| Required work |
Go through the records and report each line holding the string "according".
======== Data shown ========
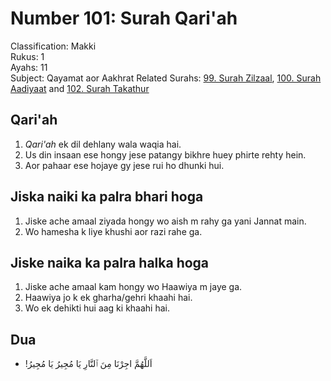 # Number 101: Surah Qari'ah

Classification: Makki  
Rukus: 1  
Ayahs: 11  
Subject: Qayamat aor Aakhrat
Related Surahs: [99. Surah Zilzaal](99_Surah_Zilzaal.md), [100. Surah Aadiyaat](100_Surah_Aadiyaat) and [102. Surah Takathur](102_Surah_Takathur.md)

## Qari'ah

1. *Qari'ah* ek dil dehlany wala waqia hai.
2. Us din insaan ese hongy jese patangy bikhre huey phirte rehty hein.
3. Aor pahaar ese hojaye gy jese rui ho dhunki hui.

## Jiska naiki ka palra bhari hoga

1. Jiske ache amaal ziyada hongy wo aish m rahy ga yani Jannat main.
2. Wo hamesha k liye khushi aor razi rahe ga.

## Jiske naika ka palra halka hoga

1. Jiske ache amaal kam hongy wo Haawiya m jaye ga.
2. Haawiya jo k ek gharha/gehri khaahi hai.
3. Wo ek dehikti hui aag ki khaahi hai.

## Dua

- !اَللَّهُمَّ اجِرْنَا مِنَ ٱلنَّارِ يَا مُجِيرُ يَا مُجِيرُ
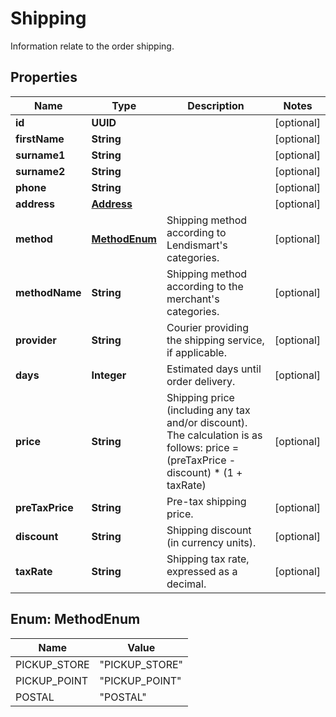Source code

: 

# Shipping

Information relate to the order shipping.

## Properties

| Name | Type | Description | Notes |
|------------ | ------------- | ------------- | -------------|
|**id** | **UUID** |  |  [optional] |
|**firstName** | **String** |  |  [optional] |
|**surname1** | **String** |  |  [optional] |
|**surname2** | **String** |  |  [optional] |
|**phone** | **String** |  |  [optional] |
|**address** | [**Address**](Address.md) |  |  [optional] |
|**method** | [**MethodEnum**](#MethodEnum) | Shipping method according to Lendismart&#39;s categories. |  [optional] |
|**methodName** | **String** | Shipping method according to the merchant&#39;s categories. |  [optional] |
|**provider** | **String** | Courier providing the shipping service, if applicable. |  [optional] |
|**days** | **Integer** | Estimated days until order delivery. |  [optional] |
|**price** | **String** | Shipping price (including any tax and/or discount). The calculation is as follows: price &#x3D; (preTaxPrice - discount) * (1 + taxRate) |  [optional] |
|**preTaxPrice** | **String** | Pre-tax shipping price. |  [optional] |
|**discount** | **String** | Shipping discount (in currency units). |  [optional] |
|**taxRate** | **String** | Shipping tax rate, expressed as a decimal. |  [optional] |



## Enum: MethodEnum

| Name | Value |
|---- | -----|
| PICKUP_STORE | &quot;PICKUP_STORE&quot; |
| PICKUP_POINT | &quot;PICKUP_POINT&quot; |
| POSTAL | &quot;POSTAL&quot; |



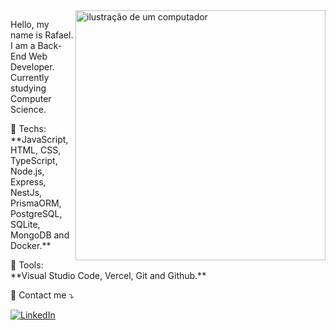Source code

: <img src="https://raw.githubusercontent.com/MicaelliMedeiros/micaellimedeiros/master/image/computer-illustration.png" alt="ilustração de um computador" min-width="400px" max-width="400px" width="400px" align="right">

<p align="left">
Hello, my name is Rafael. I am a Back-End Web Developer.
Currently studying Computer Science.
</p>

<p align="left">
  🦄 Techs: **JavaScript, HTML, CSS, TypeScript, Node.js, Express, NestJs, PrismaORM, PostgreSQL, SQLite, MongoDB and Docker.**
</p>

<p align="left">
  💼 Tools: **Visual Studio Code, Vercel, Git and Github.**
</p>

<p align="left">
  💌 Contact me ⤵️
</p>

<p align="left">
  <a href="#" title="LinkedIn">
  <img src="https://img.shields.io/badge/-Linkedin-0e76a8?style=flat-square&logo=Linkedin&logoColor=white&link=https://www.linkedin.com/in/rafaelmiguel0293/" alt="LinkedIn"/></a>
</p>
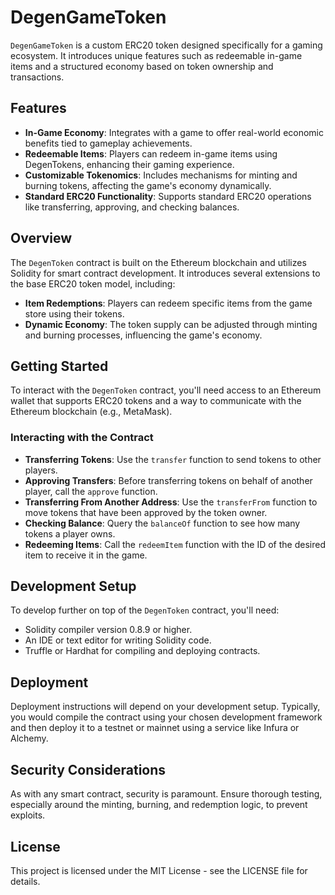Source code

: # DegenGameToken

`DegenGameToken` is a custom ERC20 token designed specifically for a gaming ecosystem. It introduces unique features such as redeemable in-game items and a structured economy based on token ownership and transactions.

## Features

- **In-Game Economy**: Integrates with a game to offer real-world economic benefits tied to gameplay achievements.
- **Redeemable Items**: Players can redeem in-game items using DegenTokens, enhancing their gaming experience.
- **Customizable Tokenomics**: Includes mechanisms for minting and burning tokens, affecting the game's economy dynamically.
- **Standard ERC20 Functionality**: Supports standard ERC20 operations like transferring, approving, and checking balances.

## Overview

The `DegenToken` contract is built on the Ethereum blockchain and utilizes Solidity for smart contract development. It introduces several extensions to the base ERC20 token model, including:

- **Item Redemptions**: Players can redeem specific items from the game store using their tokens.
- **Dynamic Economy**: The token supply can be adjusted through minting and burning processes, influencing the game's economy.

## Getting Started

To interact with the `DegenToken` contract, you'll need access to an Ethereum wallet that supports ERC20 tokens and a way to communicate with the Ethereum blockchain (e.g., MetaMask).

### Interacting with the Contract

- **Transferring Tokens**: Use the `transfer` function to send tokens to other players.
- **Approving Transfers**: Before transferring tokens on behalf of another player, call the `approve` function.
- **Transferring From Another Address**: Use the `transferFrom` function to move tokens that have been approved by the token owner.
- **Checking Balance**: Query the `balanceOf` function to see how many tokens a player owns.
- **Redeeming Items**: Call the `redeemItem` function with the ID of the desired item to receive it in the game.

## Development Setup

To develop further on top of the `DegenToken` contract, you'll need:

- Solidity compiler version 0.8.9 or higher.
- An IDE or text editor for writing Solidity code.
- Truffle or Hardhat for compiling and deploying contracts.

## Deployment

Deployment instructions will depend on your development setup. Typically, you would compile the contract using your chosen development framework and then deploy it to a testnet or mainnet using a service like Infura or Alchemy.

## Security Considerations

As with any smart contract, security is paramount. Ensure thorough testing, especially around the minting, burning, and redemption logic, to prevent exploits.

## License

This project is licensed under the MIT License - see the LICENSE file for details.
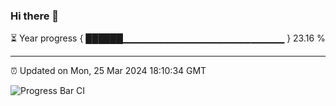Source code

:### Hi there 👋

⏳ Year progress { ██████▁▁▁▁▁▁▁▁▁▁▁▁▁▁▁▁▁▁▁▁▁▁▁▁ } 23.16 %

---

⏰ Updated on Mon, 25 Mar 2024 18:10:34 GMT

![Progress Bar CI](https://github.com/Shyam-Makwana/GitHub-Actions-Demo/workflows/Progress%20Bar%20CI/badge.svg)
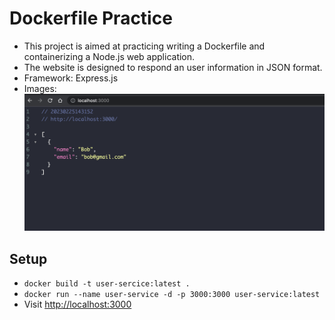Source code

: # Dockerfile Practice
- This project is aimed at practicing writing a Dockerfile and containerizing a Node.js web application. 
- The website is designed to respond an user information in JSON format.
- Framework: Express.js
- Images:
	![demo_image](demo.png)

## Setup
- `docker build -t user-sercice:latest .`
- `docker run --name user-service -d -p 3000:3000 user-service:latest`
- Visit [http://localhost:3000](http://localhost:3000)
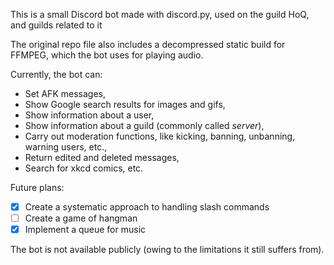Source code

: This is a small Discord bot made with discord.py, used on the guild HoQ, and guilds related to it

The original repo file also includes a decompressed static build for FFMPEG, which the bot uses for playing audio.

Currently, the bot can:
* Set AFK messages,
* Show Google search results for images and gifs,
* Show information about a user,
* Show information about a guild (commonly called *server*),
* Carry out moderation functions, like kicking, banning, unbanning, warning users, etc.,
* Return edited and deleted messages,
* Search for xkcd comics, etc.

Future plans:
- [X] Create a systematic approach to handling slash commands
- [ ] Create a game of hangman
- [X] Implement a queue for music

The bot is not available publicly (owing to the limitations it still suffers from).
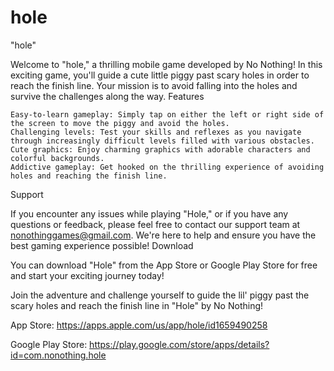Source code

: # hole
"hole"

Welcome to "hole," a thrilling mobile game developed by No Nothing! In this exciting game, you'll guide a cute little piggy past scary holes in order to reach the finish line. Your mission is to avoid falling into the holes and survive the challenges along the way.
Features

    Easy-to-learn gameplay: Simply tap on either the left or right side of the screen to move the piggy and avoid the holes.
    Challenging levels: Test your skills and reflexes as you navigate through increasingly difficult levels filled with various obstacles.
    Cute graphics: Enjoy charming graphics with adorable characters and colorful backgrounds.
    Addictive gameplay: Get hooked on the thrilling experience of avoiding holes and reaching the finish line.

Support

If you encounter any issues while playing "Hole," or if you have any questions or feedback, please feel free to contact our support team at nonothinggames@gmail.com. We're here to help and ensure you have the best gaming experience possible!
Download

You can download "Hole" from the App Store or Google Play Store for free and start your exciting journey today!

Join the adventure and challenge yourself to guide the lil' piggy past the scary holes and reach the finish line in "Hole" by No Nothing!

App Store: https://apps.apple.com/us/app/hole/id1659490258

Google Play Store: https://play.google.com/store/apps/details?id=com.nonothing.hole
========
| Response to this task |
|**method** | [**MethodEnum**](#MethodEnum) | Shipping method according to Lendismart&#39;s categories. |  [optional] |
|**methodName** | **String** | Shipping method according to the merchant&#39;s categories. |  [optional] |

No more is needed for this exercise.